5. Jet
Jet thinks it can offer lower prices than Amazon. That’s right, lower than the biggest online retailer, one so committed to lower prices that it scarcely makes a profit some quarters, and puts fledgling competitors out of business with aggressive price wars. Remember how Amazon Mom undercut Diapers.com before making Quidsi, the holding company, an offer they couldn’t refuse? Marc Lore does. He started Quidsi. And now he’s started Jet. What makes him think things will play out differently this time?
Software, of course, at least in part. The price-minimizing software behind Jet works to lower the cost of an order in ways that Lore thinks is hard to replicate by anyone else (he worked at Amazon for 2 years after Quidsi was bought). And the more you add to the cart the lower the prices go, a little bit like the Costco model rewards shoppers for buying in bulk.
In fact, Costo might have been a better comparison than Amazon at the time of Jet’s launch this summer, when a customer had to pay a $49 member fee to get access to Jet prices. That fee, however, has since been dropped ringing a few alarm bells about the viability of the model. But Lore remains upbeat, saying that the average order size exceeds plan to date.
Lore’s other secret weapon, he believes, is people. Jet provides many of the usual benefits of a tech start-up: free food, unlimited Red Bull, four months of paid parental leave, unlimited vacation and an ownership stake. It balances some of these perks with a strict no-negotiation pay package policy. Just as Costco claims far lower employee turnover and theft than other Big Box retailers due to its better pay and perks, so Jet is hoping for the same. Over time Jet hopes to make its culture a long-term competitive advantage.
Using surveys—the “Happiness Pulse”—to keep a close watch on how motivated and engaged employees are, including warehouse packers, Jet is tapping a rich body of research suggesting links between happiness and productivity. It can’t be a coincidence that Lore has made this part of his plan at a time when news of Amazon’s allegedly brutal workplace culture surfaced last year.
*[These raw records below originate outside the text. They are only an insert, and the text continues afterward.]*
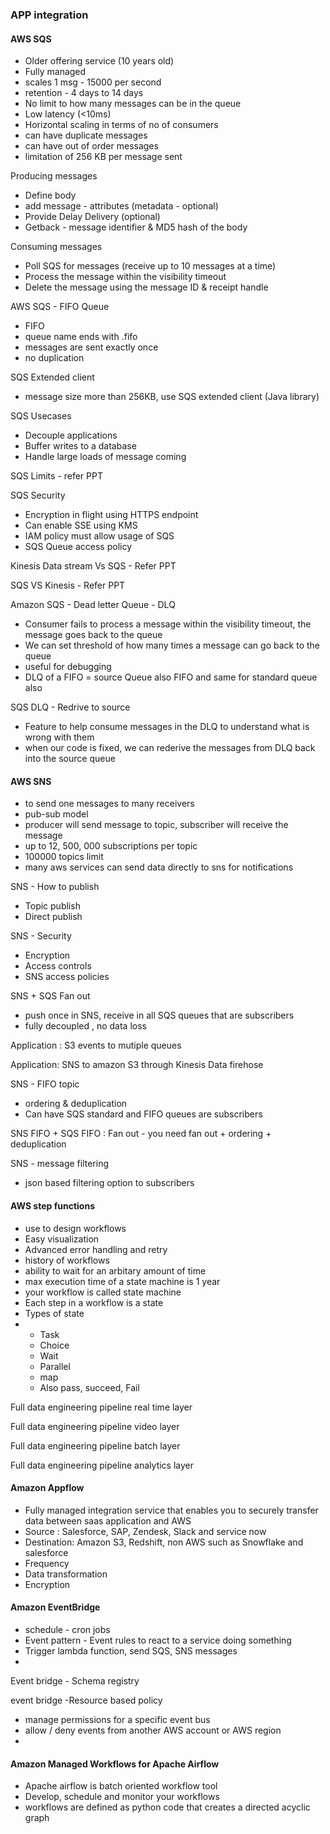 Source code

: ### APP integration


#### AWS SQS

- Older offering service (10 years old)
- Fully managed
- scales 1 msg - 15000 per second
- retention - 4 days to 14 days
- No limit to how many messages can be in the queue
- Low latency (<10ms)
- Horizontal scaling in terms of no of consumers
- can have duplicate messages
- can have out of order messages
- limitation of 256 KB per message sent

Producing messages
- Define body
- add message - attributes (metadata - optional)
- Provide Delay Delivery (optional)
- Getback - message identifier &  MD5 hash of the body

Consuming messages
- Poll SQS for messages (receive up to 10 messages at a time)
- Process the message within the visibility timeout
- Delete the message using the message ID & receipt handle


AWS SQS - FIFO Queue
- FIFO
- queue name ends with .fifo
- messages are sent exactly once
- no duplication

SQS Extended client
- message size more than 256KB, use SQS extended client (Java library)

SQS Usecases
- Decouple applications
- Buffer writes to a database
- Handle large loads of message coming

SQS Limits - refer PPT

SQS Security
- Encryption  in flight using HTTPS endpoint
- Can enable SSE using KMS
- IAM policy must allow usage of SQS
- SQS Queue access policy

Kinesis Data stream Vs SQS - Refer PPT

SQS VS Kinesis - Refer PPT

Amazon SQS - Dead letter Queue - DLQ
 - Consumer fails to process a message within the visibility timeout, the message goes back to the queue
 - We can set threshold of how many times a message can go back to the queue
 - useful for debugging
 - DLQ of a FIFO = source Queue also FIFO and same for standard queue also

SQS DLQ - Redrive to source
- Feature to help consume messages in the DLQ to understand what is wrong with them
- when our code is fixed, we can rederive the messages from DLQ back into the source queue
 


#### AWS SNS

- to send one messages to many receivers
- pub-sub model
- producer will send message to topic, subscriber will receive the message
- up to 12, 500, 000 subscriptions per topic
- 100000 topics limit
- many aws services can send data directly to sns for notifications

SNS - How to publish
- Topic publish
- Direct publish

SNS - Security
- Encryption
- Access controls
- SNS access policies

SNS + SQS Fan out
- push once in SNS, receive in all SQS queues that are subscribers
- fully decoupled , no data loss

Application : S3 events to mutiple queues

Application: SNS to amazon S3 through Kinesis Data firehose


SNS - FIFO topic
- ordering & deduplication
- Can have SQS standard and FIFO queues are subscribers

SNS FIFO + SQS FIFO : Fan out - you need fan out + ordering + deduplication

SNS - message filtering
- json based filtering option to subscribers

#### AWS step functions
- use to design workflows
- Easy visualization
- Advanced error handling and retry
- history of workflows
- ability to wait for an arbitary amount of time
- max execution time of a state machine is 1 year
- your workflow is called state machine
- Each step in a workflow is a state
- Types of state
- - Task
  - Choice
  - Wait
  - Parallel
  - map
  - Also pass, succeed, Fail


Full data engineering pipeline real time layer

Full data engineering pipeline video layer

Full data engineering pipeline batch layer

Full data engineering pipeline analytics layer

#### Amazon Appflow
- Fully managed integration service that enables you to securely transfer data between saas application and AWS
- Source :  Salesforce, SAP, Zendesk, Slack and service now
- Destination: Amazon S3, Redshift, non AWS such as Snowflake and salesforce
- Frequency
- Data transformation
- Encryption

#### Amazon EventBridge

 - schedule - cron jobs
 - Event pattern - Event rules to react to a service doing something
 - Trigger lambda function, send SQS, SNS messages
 - 

Event bridge - Schema registry

event bridge -Resource based policy
- manage permissions for a specific event bus
- allow / deny events from another AWS account or AWS region
- 



#### Amazon Managed Workflows for Apache Airflow

- Apache airflow is batch oriented workflow tool
- Develop, schedule and monitor your workflows
- workflows are defined as python code that creates a directed acyclic graph

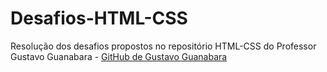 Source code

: # Desafios-HTML-CSS
Resolução dos desafios propostos no repositório HTML-CSS do Professor Gustavo Guanabara - [GitHub de Gustavo Guanabara](https://github.com/gustavoguanabara)

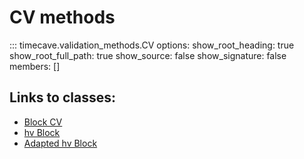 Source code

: # CV methods

::: timecave.validation_methods.CV
    options:
        show_root_heading: true
        show_root_full_path: true
        show_source: false
        show_signature: false
        members: []

## Links to classes:
- [Block CV](block.md)
- [hv Block](hv.md)
- [Adapted hv Block](adapted_hv.md)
His model requires flawless execution by people, not just software.
Lore is not alone in believing he can build a huge business. He raised $225 million, an extraordinary amount of venture capital even by today’s bubble-icious standards. But the bet is less on beating Amazon so much as taking advantage of the relentless growth of online shopping versus the mall (see American Giant profile). As big and as aggressive as Amazon is, online commerce still accounts for less than 10% of total commerce. The future market scales to trillions, and much of the American middle class driving this is more concerned about price than a 2 hour delivery window. This is a good thing for Jet, whose economics don’t work until the company sells a staggering $20 billion of merchandise annually. The sheer scale of the challenge makes Jet a challenger to watch in 2016.